Background: CPP is commonly treated with triptorelin, a gonadotropin-releasing hormone (GnRH) analogue. It is available as 1-month and 3-month prolonged-release (PR) formulations, but only the former is approved for CPP in China. Overseas studies have proved the efficacy and safety of triptorelin 3-month PR formulation; this study evaluated efficacy and safety in Chinese children with CPP.

Methods: In this 12-month, open-label, multicentre, single-arm study (NCT04736602), Chinese children with CPP received four doses of triptorelin pamoate 15 mg (Diphereline®, Ipsen; delivering 11.25 mg of triptorelin) on Day 1 and Months 3, 6 and 9. Primary endpoint was the proportion of participants with luteinising hormone (LH) suppression (stimulated peak LH ≤3 IU/L after GnRH stimulation) at Month 3. Secondary endpoints included changes from baseline in hormone levels, pubertal stage, auxological parameters, difference between bone and chronological age, uterine length (girls) or testicular volume (boys), and treatment-emergent adverse events (TEAEs).

Results: Overall, 32 patients were enrolled (90.6% female; mean age 7.6 [SD, 0.8] years), of which 31, 30 and 29 completed Month 3, 6 and 12 assessments, respectively. At Month 3, 100% had LH suppression to ≤3 IU/L after GnRH stimulation; this was maintained in 93.5% at Months 6 and 12. Mean basal and peak LH and follicle-stimulating hormone levels were substantially suppressed throughout follow-up in females and males.
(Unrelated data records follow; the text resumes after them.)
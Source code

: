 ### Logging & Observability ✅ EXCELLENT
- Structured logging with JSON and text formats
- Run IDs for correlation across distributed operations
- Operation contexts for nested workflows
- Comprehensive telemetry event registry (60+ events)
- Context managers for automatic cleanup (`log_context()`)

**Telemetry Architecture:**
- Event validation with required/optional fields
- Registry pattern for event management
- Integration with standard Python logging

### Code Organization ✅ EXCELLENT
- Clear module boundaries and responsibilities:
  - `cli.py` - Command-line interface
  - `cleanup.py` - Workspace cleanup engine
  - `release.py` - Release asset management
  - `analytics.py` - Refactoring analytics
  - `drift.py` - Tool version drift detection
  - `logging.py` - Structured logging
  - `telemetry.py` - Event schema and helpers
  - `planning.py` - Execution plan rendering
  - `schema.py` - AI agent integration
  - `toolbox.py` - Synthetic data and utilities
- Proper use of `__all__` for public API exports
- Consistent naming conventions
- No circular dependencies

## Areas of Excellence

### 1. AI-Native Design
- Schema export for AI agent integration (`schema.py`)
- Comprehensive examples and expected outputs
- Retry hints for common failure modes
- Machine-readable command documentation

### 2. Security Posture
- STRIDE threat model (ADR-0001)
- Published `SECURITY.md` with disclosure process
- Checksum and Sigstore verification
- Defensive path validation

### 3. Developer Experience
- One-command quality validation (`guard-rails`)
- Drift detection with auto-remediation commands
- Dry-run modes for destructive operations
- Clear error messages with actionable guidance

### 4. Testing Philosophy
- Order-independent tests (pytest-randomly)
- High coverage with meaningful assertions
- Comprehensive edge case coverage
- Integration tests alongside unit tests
Sex hormone suppression to prepubertal values (girls, oestradiol ≤20 pg/mL; boys, testosterone ≤0.3 ng/mL) was demonstrated in 100%, 96.8% and 93.5% at Months 3, 6 and 12, respectively. 92.9% and 89.3% of girls had stable breast development at Months 6 and 12, respectively; all boys had stable genital development until Month 12. Mean growth velocity was 8.07, 5.24 and 6.94 cm/year at Months 3, 6 and 12, respectively, and mean difference between bone and chronological age fell from 2.85 years at baseline to 2.39 years at Month 12. In girls, uterine length was stable or reduced at Months 6 and 12 versus baseline, while testicular volume decreased in boys. Eighteen drug-related TEAEs were reported in 10 patients (34.5%), and 2 (6.3%) had serious TEAEs (both pneumonia; unrelated to study treatment). No TEAEs led to treatment discontinuation, and there were no deaths.

Conclusions: Treatment with triptorelin 3-month PR formulation for 12 months demonstrated similar efficacy and favourable safety in Chinese children with CPP compared with previous studies elsewhere. Findings support triptorelin 3-month PR as a viable option for this population.